BEGIN Extracted material
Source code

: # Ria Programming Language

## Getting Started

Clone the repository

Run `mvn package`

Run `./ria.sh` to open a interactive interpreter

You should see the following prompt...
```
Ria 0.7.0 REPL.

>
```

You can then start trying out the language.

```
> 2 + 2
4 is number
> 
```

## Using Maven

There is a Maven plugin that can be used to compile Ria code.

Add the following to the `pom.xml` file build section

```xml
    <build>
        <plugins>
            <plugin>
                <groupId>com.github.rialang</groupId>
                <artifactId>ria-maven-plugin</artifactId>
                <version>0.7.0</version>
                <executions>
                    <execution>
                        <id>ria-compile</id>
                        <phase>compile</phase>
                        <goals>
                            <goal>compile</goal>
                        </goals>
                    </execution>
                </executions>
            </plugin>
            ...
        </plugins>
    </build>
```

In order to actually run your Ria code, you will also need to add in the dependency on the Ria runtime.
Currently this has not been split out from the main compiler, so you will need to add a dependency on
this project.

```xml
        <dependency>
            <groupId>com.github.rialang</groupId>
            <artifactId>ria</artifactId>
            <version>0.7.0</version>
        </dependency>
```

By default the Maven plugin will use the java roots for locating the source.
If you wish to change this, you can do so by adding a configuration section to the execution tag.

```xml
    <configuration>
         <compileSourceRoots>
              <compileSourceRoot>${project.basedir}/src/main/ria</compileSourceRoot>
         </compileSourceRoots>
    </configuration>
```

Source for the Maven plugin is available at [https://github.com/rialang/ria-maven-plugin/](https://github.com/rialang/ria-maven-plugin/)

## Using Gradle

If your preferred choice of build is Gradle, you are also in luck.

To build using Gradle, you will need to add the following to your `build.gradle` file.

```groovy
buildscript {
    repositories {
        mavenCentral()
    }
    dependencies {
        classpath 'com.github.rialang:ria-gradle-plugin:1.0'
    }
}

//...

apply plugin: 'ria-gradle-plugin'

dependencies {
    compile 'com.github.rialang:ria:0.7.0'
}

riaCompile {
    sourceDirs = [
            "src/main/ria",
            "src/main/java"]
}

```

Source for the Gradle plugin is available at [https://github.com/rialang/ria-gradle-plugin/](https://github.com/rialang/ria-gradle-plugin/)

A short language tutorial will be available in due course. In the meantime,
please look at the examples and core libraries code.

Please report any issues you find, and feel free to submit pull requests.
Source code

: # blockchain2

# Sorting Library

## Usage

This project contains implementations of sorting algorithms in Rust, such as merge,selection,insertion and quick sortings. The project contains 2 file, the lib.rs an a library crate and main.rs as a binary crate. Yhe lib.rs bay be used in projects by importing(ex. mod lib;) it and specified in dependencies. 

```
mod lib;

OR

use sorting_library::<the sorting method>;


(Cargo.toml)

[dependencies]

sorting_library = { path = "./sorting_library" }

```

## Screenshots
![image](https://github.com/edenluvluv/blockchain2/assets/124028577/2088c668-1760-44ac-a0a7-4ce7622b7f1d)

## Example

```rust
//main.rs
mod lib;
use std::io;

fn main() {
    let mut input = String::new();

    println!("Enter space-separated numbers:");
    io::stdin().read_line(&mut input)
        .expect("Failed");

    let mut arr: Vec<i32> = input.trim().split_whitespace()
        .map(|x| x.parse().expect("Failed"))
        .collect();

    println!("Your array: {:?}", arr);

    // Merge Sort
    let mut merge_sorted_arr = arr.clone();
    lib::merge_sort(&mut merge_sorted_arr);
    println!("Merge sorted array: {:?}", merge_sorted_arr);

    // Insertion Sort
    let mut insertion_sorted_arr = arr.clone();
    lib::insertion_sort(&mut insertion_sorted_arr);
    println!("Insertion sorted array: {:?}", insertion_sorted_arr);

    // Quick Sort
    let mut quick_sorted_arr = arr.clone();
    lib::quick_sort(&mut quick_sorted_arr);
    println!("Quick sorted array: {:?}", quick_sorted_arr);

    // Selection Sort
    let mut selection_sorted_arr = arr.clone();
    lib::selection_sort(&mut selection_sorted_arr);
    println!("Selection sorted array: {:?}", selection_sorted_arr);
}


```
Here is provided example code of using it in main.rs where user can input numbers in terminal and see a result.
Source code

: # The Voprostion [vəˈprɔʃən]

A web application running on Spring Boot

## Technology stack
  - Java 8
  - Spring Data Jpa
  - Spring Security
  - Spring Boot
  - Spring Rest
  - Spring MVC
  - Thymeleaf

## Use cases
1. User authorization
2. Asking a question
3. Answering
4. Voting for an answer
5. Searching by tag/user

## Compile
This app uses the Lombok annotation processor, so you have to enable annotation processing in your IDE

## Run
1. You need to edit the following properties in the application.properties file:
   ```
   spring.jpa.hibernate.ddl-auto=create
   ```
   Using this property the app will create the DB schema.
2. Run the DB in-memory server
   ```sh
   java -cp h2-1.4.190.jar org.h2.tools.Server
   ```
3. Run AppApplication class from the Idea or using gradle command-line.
END Extracted material
BEGIN Extracted material
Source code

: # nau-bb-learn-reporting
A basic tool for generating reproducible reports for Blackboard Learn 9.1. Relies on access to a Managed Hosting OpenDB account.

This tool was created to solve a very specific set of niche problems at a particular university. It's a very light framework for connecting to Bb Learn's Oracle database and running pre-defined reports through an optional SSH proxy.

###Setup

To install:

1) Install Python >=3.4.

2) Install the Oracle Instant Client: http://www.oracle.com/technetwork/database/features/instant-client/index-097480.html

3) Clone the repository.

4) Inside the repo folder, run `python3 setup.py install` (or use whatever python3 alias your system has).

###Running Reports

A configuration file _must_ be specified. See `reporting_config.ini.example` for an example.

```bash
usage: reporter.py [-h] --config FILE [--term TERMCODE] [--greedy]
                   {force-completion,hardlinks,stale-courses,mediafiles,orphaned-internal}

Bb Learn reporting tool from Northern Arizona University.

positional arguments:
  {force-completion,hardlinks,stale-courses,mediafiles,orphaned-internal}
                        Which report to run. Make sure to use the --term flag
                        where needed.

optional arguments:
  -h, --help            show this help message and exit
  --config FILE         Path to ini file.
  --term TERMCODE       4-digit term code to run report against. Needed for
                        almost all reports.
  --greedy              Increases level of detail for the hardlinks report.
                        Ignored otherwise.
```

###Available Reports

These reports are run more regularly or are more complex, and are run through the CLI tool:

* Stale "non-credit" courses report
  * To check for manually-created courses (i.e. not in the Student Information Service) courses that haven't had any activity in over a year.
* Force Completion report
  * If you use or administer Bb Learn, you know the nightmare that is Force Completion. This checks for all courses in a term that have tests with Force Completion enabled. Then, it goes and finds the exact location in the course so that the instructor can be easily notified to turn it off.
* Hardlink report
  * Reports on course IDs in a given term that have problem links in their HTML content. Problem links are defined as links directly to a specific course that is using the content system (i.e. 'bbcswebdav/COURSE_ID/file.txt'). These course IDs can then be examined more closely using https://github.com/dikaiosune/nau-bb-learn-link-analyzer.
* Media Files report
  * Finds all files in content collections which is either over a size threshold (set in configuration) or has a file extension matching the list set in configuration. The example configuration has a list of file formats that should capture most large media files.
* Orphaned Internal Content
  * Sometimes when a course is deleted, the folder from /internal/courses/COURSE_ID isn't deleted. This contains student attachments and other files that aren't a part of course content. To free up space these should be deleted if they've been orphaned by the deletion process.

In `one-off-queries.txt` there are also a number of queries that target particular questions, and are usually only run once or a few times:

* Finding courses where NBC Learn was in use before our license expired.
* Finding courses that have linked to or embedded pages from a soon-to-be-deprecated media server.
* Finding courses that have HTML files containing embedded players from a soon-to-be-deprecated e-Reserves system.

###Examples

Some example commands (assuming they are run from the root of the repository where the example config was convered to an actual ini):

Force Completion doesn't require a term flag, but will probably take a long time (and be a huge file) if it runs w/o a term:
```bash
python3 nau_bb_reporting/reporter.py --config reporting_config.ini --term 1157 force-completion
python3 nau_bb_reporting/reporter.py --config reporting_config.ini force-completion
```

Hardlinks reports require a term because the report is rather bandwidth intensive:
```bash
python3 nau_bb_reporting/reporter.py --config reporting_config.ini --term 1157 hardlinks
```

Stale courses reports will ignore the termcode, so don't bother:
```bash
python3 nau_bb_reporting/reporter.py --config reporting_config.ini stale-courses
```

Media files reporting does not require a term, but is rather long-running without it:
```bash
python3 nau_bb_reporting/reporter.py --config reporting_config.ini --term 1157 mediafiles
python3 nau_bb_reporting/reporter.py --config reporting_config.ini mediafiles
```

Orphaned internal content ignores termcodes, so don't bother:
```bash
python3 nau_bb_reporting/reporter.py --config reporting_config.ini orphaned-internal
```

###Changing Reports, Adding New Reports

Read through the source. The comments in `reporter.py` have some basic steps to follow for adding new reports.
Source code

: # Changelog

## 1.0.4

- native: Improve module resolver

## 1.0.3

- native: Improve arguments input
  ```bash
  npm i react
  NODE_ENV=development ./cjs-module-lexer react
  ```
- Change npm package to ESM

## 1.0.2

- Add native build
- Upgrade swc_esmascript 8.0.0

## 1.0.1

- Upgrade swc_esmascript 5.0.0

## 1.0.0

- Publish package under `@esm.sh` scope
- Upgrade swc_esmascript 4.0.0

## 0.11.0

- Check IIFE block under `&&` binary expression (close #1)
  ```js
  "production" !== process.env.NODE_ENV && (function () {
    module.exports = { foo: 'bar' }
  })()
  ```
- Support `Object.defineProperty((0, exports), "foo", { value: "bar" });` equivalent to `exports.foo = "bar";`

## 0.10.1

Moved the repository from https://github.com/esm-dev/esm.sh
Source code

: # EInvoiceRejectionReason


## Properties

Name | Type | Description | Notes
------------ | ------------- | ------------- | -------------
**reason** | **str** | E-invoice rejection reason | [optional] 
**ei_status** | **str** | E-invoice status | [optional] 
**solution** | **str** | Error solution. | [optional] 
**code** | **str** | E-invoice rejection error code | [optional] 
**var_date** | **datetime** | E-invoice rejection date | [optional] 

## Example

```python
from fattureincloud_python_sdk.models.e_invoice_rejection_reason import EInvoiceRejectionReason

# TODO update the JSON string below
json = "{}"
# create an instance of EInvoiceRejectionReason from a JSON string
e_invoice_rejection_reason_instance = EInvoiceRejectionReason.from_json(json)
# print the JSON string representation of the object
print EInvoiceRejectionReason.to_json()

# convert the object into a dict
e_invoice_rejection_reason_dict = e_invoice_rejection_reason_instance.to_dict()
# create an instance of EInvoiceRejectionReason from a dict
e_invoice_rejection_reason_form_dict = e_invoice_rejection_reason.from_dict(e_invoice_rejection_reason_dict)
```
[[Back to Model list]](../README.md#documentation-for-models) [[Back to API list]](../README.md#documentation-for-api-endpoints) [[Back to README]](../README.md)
END Extracted material
BEGIN Extracted material
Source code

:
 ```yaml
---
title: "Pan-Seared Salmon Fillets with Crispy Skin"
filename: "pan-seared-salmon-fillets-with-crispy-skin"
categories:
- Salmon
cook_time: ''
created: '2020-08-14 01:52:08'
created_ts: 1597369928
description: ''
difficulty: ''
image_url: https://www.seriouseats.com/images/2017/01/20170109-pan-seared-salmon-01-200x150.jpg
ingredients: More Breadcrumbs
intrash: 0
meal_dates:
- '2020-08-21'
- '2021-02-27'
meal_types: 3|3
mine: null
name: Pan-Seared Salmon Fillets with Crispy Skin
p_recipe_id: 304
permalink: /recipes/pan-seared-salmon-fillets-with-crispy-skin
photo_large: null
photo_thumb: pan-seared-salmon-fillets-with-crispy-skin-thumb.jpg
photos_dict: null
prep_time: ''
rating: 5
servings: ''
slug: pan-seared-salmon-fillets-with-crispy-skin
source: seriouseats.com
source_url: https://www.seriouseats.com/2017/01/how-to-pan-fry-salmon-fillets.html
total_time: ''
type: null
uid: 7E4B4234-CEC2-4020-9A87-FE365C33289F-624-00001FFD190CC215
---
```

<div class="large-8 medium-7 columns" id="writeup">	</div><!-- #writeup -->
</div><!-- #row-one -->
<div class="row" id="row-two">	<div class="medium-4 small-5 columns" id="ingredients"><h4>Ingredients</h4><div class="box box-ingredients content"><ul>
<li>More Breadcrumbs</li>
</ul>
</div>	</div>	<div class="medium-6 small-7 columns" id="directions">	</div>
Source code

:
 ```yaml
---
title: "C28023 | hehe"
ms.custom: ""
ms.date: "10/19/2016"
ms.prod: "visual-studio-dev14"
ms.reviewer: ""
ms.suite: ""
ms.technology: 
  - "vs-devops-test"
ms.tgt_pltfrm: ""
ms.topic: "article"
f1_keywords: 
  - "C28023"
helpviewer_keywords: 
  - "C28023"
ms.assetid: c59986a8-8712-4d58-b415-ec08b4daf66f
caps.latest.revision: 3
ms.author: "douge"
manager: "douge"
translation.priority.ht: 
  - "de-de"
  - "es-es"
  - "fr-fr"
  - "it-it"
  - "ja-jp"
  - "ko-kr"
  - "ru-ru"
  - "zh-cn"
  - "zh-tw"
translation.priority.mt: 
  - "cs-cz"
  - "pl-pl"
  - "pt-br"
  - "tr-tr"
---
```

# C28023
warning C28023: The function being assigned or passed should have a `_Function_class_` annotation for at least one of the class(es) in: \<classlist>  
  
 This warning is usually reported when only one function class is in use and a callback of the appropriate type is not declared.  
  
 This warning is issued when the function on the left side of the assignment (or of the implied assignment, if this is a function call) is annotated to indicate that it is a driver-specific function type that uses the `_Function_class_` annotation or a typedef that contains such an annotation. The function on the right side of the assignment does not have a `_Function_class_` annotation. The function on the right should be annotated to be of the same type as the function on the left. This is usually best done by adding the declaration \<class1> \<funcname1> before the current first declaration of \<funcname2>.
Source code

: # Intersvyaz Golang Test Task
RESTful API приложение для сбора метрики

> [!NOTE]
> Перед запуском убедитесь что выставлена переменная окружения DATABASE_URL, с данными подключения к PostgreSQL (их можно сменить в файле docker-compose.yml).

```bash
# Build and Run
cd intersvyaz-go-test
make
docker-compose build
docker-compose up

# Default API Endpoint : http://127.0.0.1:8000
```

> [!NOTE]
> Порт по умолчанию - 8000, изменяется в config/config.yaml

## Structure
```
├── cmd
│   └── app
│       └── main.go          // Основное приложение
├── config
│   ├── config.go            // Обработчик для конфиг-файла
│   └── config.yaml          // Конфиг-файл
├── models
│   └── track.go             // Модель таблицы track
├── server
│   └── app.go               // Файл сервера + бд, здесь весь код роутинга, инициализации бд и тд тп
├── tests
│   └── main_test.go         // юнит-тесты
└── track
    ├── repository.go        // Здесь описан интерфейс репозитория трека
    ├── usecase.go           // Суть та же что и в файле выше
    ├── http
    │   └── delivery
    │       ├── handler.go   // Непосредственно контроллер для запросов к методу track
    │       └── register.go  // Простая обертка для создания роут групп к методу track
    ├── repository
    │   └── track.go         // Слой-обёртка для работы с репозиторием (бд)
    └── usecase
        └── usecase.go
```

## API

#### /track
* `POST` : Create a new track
END Extracted material
**Try it:**
When a line in the listing above holds the word "rather", copy it.

**Expected output:**
Hardlinks reports require a term because the report is rather bandwidth intensive:
Media files reporting does not require a term, but is rather long-running without it:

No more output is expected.